**What this task involves**:
Lines from the records below that contain the word "Hence" are to be copied out.
START Available data
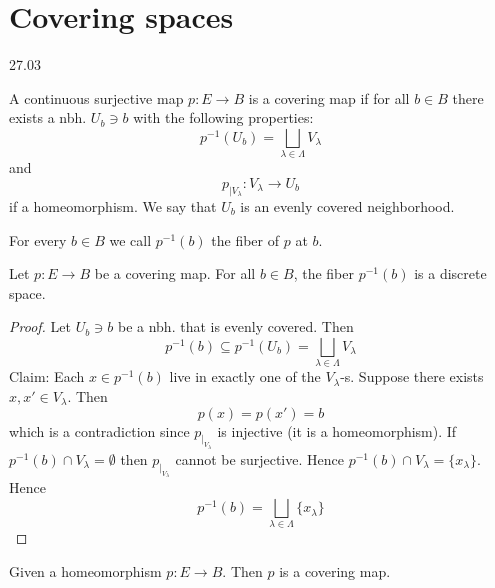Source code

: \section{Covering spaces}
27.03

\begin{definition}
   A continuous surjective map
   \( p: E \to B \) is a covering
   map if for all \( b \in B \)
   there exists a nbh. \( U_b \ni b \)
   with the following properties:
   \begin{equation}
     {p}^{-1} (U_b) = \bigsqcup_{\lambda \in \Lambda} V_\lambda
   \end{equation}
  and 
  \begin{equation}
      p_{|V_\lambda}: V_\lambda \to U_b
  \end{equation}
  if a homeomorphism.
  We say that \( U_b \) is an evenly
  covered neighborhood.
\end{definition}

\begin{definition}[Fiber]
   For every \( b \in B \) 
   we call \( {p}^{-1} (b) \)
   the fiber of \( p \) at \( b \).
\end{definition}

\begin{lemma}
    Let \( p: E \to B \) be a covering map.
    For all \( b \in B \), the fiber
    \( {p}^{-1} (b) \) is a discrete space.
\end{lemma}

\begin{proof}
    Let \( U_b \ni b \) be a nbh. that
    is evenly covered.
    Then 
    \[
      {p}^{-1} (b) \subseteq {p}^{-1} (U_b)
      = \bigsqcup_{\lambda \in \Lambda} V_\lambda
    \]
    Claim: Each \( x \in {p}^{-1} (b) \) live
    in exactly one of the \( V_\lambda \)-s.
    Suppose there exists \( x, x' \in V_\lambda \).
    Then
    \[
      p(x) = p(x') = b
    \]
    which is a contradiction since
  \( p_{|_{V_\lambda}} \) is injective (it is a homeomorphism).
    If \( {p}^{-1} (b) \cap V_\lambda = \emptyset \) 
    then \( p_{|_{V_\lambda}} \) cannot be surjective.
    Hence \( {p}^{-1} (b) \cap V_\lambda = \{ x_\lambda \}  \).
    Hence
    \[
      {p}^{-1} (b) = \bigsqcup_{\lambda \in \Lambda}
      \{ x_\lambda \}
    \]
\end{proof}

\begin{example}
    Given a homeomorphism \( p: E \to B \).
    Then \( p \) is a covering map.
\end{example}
END Available data
**Answer section**:
    Hence \( {p}^{-1} (b) \cap V_\lambda = \{ x_\lambda \}  \).
    Hence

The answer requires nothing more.